Because it's a colorful roths that I think would make nice JBs. WBW is everywhere now while JB has disappeared too.


----------



## Happypaphy7 (Jan 1, 2023)

So did you end up getting adductum pollen??


----------



## Tony (Monday at 1:54 PM)

No, adductum seems to have disappeared from US collections. If anyone has them they're keeping them quiet. I had a couple from Popow and even managed to bloom one several years back but they never settled in and eventually died off.


----------



## Happypaphy7 (Monday at 4:15 PM)

Tony said:


> No, adductum seems to have disappeared from US collections. If anyone has them they're keeping them quiet. I had a couple from Popow and even managed to bloom one several years back but they never settled in and eventually died off.
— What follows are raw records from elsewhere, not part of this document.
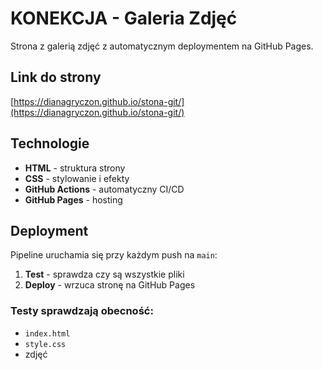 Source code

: # KONEKCJA - Galeria Zdjęć

Strona z galerią zdjęć z automatycznym deploymentem na GitHub Pages.

## Link do strony
[https://dianagryczon.github.io/stona-git/](https://dianagryczon.github.io/stona-git/)

## Technologie

- **HTML** - struktura strony
- **CSS** - stylowanie i efekty
- **GitHub Actions** - automatyczny CI/CD
- **GitHub Pages** - hosting

## Deployment

Pipeline uruchamia się przy każdym push na `main`:

1. **Test** - sprawdza czy są wszystkie pliki
2. **Deploy** - wrzuca stronę na GitHub Pages

### Testy sprawdzają obecność:
- `index.html`
- `style.css`
- zdjęć
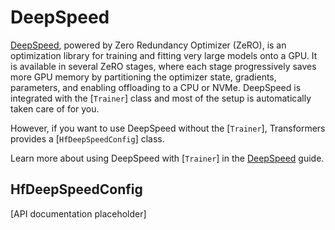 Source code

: <!--Copyright 2020 The HuggingFace Team. All rights reserved.

Licensed under the Apache License, Version 2.0 (the "License"); you may not use this file except in compliance with
the License. You may obtain a copy of the License at

http://www.apache.org/licenses/LICENSE-2.0

Unless required by applicable law or agreed to in writing, software distributed under the License is distributed on
an "AS IS" BASIS, WITHOUT WARRANTIES OR CONDITIONS OF ANY KIND, either express or implied. See the License for the
specific language governing permissions and limitations under the License.

⚠️ Note that this file is in Markdown but contain specific syntax for our doc-builder (similar to MDX) that may not be
rendered properly in your Markdown viewer.

-->

# DeepSpeed

[DeepSpeed](https://github.com/deepspeedai/DeepSpeed), powered by Zero Redundancy Optimizer (ZeRO), is an optimization library for training and fitting very large models onto a GPU. It is available in several ZeRO stages, where each stage progressively saves more GPU memory by partitioning the optimizer state, gradients, parameters, and enabling offloading to a CPU or NVMe. DeepSpeed is integrated with the [`Trainer`] class and most of the setup is automatically taken care of for you. 

However, if you want to use DeepSpeed without the [`Trainer`], Transformers provides a [`HfDeepSpeedConfig`] class.

<Tip>

Learn more about using DeepSpeed with [`Trainer`] in the [DeepSpeed](../deepspeed) guide.

</Tip>

## HfDeepSpeedConfig

[API documentation placeholder] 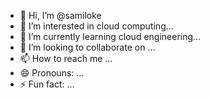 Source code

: - 👋 Hi, I’m @samiloke
- 👀 I’m interested in cloud computing...
- 🌱 I’m currently learning cloud engineering...
- 💞️ I’m looking to collaborate on ...
- 📫 How to reach me ...
- 😄 Pronouns: ...
- ⚡ Fun fact: ...

<!---
samiloke/samiloke is a ✨ special ✨ repository because its `README.md` (this file) appears on your GitHub profile.
You can click the Preview link to take a look at your changes.
--->
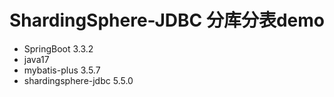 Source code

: # ShardingSphere-JDBC 分库分表demo

* SpringBoot 3.3.2
* java17
* mybatis-plus 3.5.7
* shardingsphere-jdbc 5.5.0
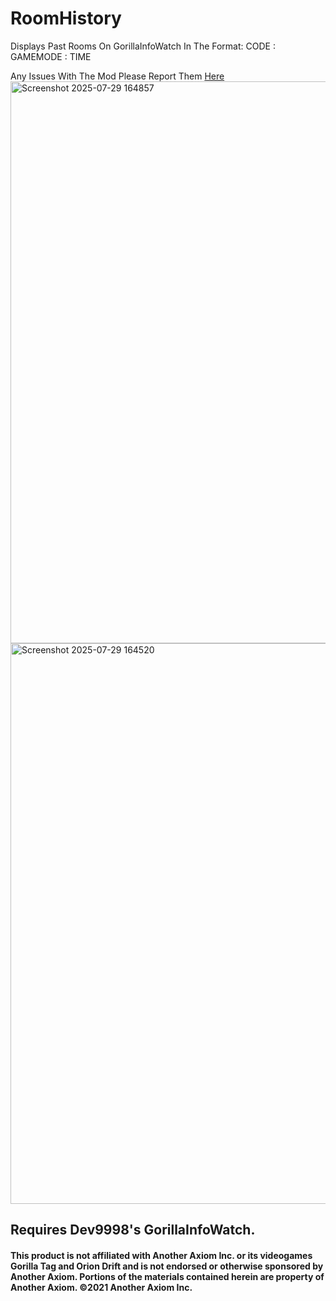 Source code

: # RoomHistory
Displays Past Rooms On GorillaInfoWatch In The Format:    CODE : GAMEMODE : TIME

Any Issues With The Mod Please Report Them [Here](<https://discord.gg/MFA5qn385z>)
<img width="669" height="899" alt="Screenshot 2025-07-29 164857" src="https://github.com/user-attachments/assets/28636664-2101-4e76-851f-6dadaeb76ccf" />
<img width="650" height="897" alt="Screenshot 2025-07-29 164520" src="https://github.com/user-attachments/assets/3f720e81-d10d-427c-91fe-6fcb67ca1c06" />


## Requires Dev9998's GorillaInfoWatch.


#### This product is not affiliated with Another Axiom Inc. or its videogames Gorilla Tag and Orion Drift and is not endorsed or otherwise sponsored by Another Axiom. Portions of the materials contained herein are property of Another Axiom. ©2021 Another Axiom Inc.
Dang! Sorry to hear about your plant.
I bet a few breeders still have them in their collection, though?
Are they known to be hard to keep alive like sanderianum?


----------



## Tony (Monday at 4:29 PM)

Way touchier than sanderianum, I have a couple dozen and they are slower but not particularly problematic. I tried Sam a few years back and he didn't have any adductum or true Johanna Burkhardt left.


----------



## Justin (Tuesday at 7:00 AM)

I got a flask of true adductum about 11-12 years ago, back when Chuck Acker was still doing Paph breeding. I stupidly killed most of them by over-fertilizing while they were still in compot. 

I have two plants left, but they are a few years from blooming.


----------



## Tony (Tuesday at 8:08 AM)

Good to know you have a couple. I think I'm just going to have to figure out the permitting process and get flasks from Taiwan to build myself a collection.


----------



## Happypaphy7 (Tuesday at 11:09 AM)

Justin- hope those two remaining seedlings are doing well for you.
Tony- haven't checked latest Hung Sheng (or any others in Taiwan) flask list. If Ten Shin Gardens is coming to your local show, or any other US shows, they can bring them in for you. 
I have bought a few flasks this way in the last few years. No damages of any kind. just hate having to break the glass and dealing with discarding the after mess. 
By the way, do you just like the species a lot or is it mainly for redoing the JB?


----------



## Tony (Tuesday at 11:12 AM)

It is one of my favorite species, I would like to both line breed and hybridize with it.


----------